Consumer electronics can play an important role in moving the world towards a low-carbon future, but most companies have been slow to get serious about climate change, says Greenpeace. Although they have made “gradual” improvements on toxic and e-waste issues over the past few years, only a minority of consumer electronics companies are really leading on energy and climate change. And now Greenpeace wants them to step up to the challenge and show leadership.

Since June, the greener electronics guide has examined companies on their climate and energy criteria, which include, their direct emissions, their product performance, their use of renewable energy and their political support for emission cuts. And here’s what Greenpeace found:

Of the 18 market-leading companies included, only Sharp, Fujitsu Siemens and Philips show full support for the necessary emissions cuts of 30 percent for industrial nations by 2020.
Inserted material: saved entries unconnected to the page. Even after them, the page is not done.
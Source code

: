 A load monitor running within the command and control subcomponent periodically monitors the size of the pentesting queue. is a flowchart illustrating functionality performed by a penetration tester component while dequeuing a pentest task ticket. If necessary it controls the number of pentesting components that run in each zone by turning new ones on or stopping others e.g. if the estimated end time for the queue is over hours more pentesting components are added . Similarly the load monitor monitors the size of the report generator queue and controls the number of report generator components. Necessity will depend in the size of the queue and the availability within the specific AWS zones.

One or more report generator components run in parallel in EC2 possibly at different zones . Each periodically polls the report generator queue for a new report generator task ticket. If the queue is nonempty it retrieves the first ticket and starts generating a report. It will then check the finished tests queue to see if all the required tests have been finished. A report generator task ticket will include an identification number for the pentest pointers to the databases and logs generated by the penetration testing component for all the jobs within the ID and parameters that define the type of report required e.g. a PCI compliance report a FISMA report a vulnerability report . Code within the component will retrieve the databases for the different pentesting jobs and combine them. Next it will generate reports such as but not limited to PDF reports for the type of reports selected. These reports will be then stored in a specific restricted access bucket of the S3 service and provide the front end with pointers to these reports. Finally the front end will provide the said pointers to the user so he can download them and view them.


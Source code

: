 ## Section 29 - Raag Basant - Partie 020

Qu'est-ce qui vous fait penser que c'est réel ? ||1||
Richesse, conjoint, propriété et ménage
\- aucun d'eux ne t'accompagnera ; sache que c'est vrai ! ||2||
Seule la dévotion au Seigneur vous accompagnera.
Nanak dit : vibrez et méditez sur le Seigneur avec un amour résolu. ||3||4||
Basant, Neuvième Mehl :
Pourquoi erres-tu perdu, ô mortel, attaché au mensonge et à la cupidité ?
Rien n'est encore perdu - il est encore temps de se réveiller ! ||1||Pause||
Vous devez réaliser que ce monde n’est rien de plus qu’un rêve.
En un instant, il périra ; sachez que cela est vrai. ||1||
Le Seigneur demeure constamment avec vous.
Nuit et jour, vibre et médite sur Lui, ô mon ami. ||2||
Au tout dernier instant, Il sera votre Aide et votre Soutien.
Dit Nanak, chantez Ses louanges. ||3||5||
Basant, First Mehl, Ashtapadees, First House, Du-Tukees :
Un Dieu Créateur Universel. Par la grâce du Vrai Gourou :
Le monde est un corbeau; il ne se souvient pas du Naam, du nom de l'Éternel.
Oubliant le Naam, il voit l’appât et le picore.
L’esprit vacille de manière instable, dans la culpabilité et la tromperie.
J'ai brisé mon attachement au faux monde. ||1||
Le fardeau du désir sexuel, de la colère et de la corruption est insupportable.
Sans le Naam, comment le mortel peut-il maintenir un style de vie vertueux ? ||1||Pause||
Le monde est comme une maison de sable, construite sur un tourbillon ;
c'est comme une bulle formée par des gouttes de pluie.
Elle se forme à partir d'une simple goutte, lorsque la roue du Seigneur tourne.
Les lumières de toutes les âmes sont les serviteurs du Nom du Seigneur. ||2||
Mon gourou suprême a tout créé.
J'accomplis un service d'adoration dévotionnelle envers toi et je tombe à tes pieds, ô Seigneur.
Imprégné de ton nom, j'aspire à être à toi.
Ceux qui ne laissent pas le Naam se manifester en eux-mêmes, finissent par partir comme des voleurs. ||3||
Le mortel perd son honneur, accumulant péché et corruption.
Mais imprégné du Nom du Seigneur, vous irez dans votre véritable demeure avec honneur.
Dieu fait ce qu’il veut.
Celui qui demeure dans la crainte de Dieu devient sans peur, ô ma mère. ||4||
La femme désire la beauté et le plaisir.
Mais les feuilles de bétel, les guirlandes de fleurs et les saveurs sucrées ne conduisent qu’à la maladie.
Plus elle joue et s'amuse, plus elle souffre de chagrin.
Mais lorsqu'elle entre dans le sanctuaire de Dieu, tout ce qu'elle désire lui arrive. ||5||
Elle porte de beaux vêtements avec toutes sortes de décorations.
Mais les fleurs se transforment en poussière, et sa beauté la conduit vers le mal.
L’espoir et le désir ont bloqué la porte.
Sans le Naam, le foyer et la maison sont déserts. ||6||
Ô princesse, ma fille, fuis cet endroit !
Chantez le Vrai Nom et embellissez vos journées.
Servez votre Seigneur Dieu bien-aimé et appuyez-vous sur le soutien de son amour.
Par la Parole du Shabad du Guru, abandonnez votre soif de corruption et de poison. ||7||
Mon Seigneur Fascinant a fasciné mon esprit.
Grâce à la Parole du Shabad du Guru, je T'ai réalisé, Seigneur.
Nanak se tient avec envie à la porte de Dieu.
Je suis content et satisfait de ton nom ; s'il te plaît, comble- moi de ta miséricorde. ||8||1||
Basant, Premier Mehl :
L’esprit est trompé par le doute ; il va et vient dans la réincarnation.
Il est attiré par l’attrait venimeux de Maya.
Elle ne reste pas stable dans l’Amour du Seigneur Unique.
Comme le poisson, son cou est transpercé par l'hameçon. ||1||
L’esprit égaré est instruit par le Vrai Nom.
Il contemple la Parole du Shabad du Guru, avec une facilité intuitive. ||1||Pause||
Only HP and Philips have made commitments to make substantial cuts in their own emissions from the product manufacture and supply chain.

All the other companies in the guide make “vague or essentially meaningless statements about global emissions reductions and have no plans to make absolute emissions cuts themselves”.

Many companies have gained points from their products’ efficiency improvements.

Most companies use little renewable energy. Nokia, which is still in the number one spot, sources 25 percent of its total electricity use from renewable energy and is committed to sourcing 50 percent by 2010.

Other brands with points for renewable energy use are FSC, Microsoft, Toshiba, Motorola and Philips.

Although Philips and HP score well on energy issues, Greenpeace says they’re position on toxics is letting them down.

Those who score well on toxic chemical criteria already have products on the market free of the worst substances, including Nokia, Sony Ericsson, Toshiba, FSC and Sharp.

Overall, the biggest moves up the ranking are Motorola, (from 15th to joint 7th), Toshiba (from 7th to 3rd) and Sharp, (up from 16th to 10th).

The companies falling down the ranking are the PC brands Acer, Dell, HP and Apple. Although Apple drops a place, it has improved its total score this time because of better reporting on the carbon footprint of its products, and although not scoring any extra points, its new iPods are now free of both PVC and brominated flame retardants.